What we do

We offer a cross-cultural service and learning trip for youth groups, college-age groups and families, all within an indigenous paradigm.

We plan all of the details, provide all of the resources, and work throughout the year to help you prepare your group to visit! We operate on a 4 year programming rotation that provides new content for your group to engage with each year. Although the teaching and activities change yearly, our heart for reconciliation and relationship remains consistent.

Slam Trips will focus on community service projects and not Vacation Bible School’s. Our desire is to see students come as learners to our culture, and with a servant’s heart. And we don’t believe you can be a very good learner if you’re doing the teaching. So, we will focus the energy of your groups in the direction of service projects, spiritual formation and cultural immersion.

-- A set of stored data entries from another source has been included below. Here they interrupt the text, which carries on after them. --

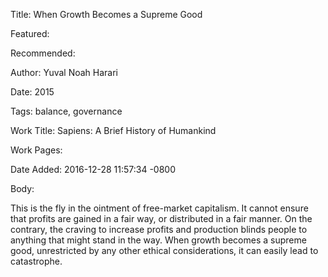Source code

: Title: When Growth Becomes a Supreme Good

Featured: 

Recommended: 

Author: Yuval Noah Harari

Date: 2015

Tags: balance, governance

Work Title: Sapiens: A Brief History of Humankind

Work Pages:  

Date Added: 2016-12-28 11:57:34 -0800

Body:

This is the fly in the ointment of free-market capitalism. It cannot ensure that profits are gained in a fair way, or distributed in a fair manner. On the contrary, the craving to increase profits and production blinds people to anything that might stand in the way. When growth becomes a supreme good, unrestricted by any other ethical considerations, it can easily lead to catastrophe.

We at S.L.A.M. TRIPS know how important it is for Youth Pastors/Leaders to be able to invest in their students while on service and learning trips, without having to worry about the days programs and activities. Because we live in that awareness, we take care of all the programmatic services, lodging, cultural activities and food for you while you are here, so you can focus your time and attention on your students social and spiritual growth.

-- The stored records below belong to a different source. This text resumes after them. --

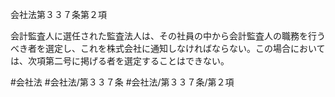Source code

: 会社法第３３７条第２項

会計監査人に選任された監査法人は、その社員の中から会計監査人の職務を行うべき者を選定し、これを株式会社に通知しなければならない。この場合においては、次項第二号に掲げる者を選定することはできない。

#会社法
#会社法/第３３７条
#会社法/第３３７条/第２項
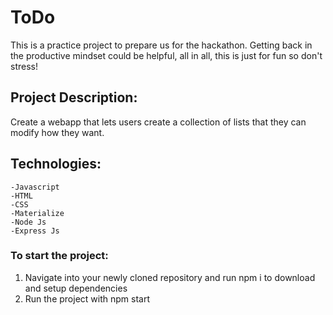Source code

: # ToDo
This is a practice project to prepare us for the hackathon.
Getting back in the productive mindset could be helpful, all in all, this is just for fun so don't stress!

## Project Description:
Create a webapp that lets users create a collection of lists that they can modify how they want.

## Technologies:
    -Javascript
    -HTML
    -CSS
    -Materialize
    -Node Js
    -Express Js
    
    
### To start the project:
1. Navigate into your newly cloned repository and run npm i to download and setup dependencies
2. Run the project with npm start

Along with service projects such as chopping wood for elders, cleaning brush and garbage from yards, painting over graffiti and painting houses, we will also provide cultural orientation for your group given by local Native Americans, Pow-Wow’s (depending on what week you come), participation in a Native American worship service (guaranteed to be VERY different from the church service you’re used to), a traditional salmon and Indian fry bread dinner with singing and dancing from local Native youth. Based on the year, some examples of cultural immersion activities will include; tour of the Yakama Nation Museum and Cultural center, cooking smores over a fire pit at a locals house, a reservation tour, learning how to set up a tee pee, swimming in the Yakama River, learning traditional Yakama games and learning traditional crafts such as beadworking, native necklaces and earrings, or making tule mats.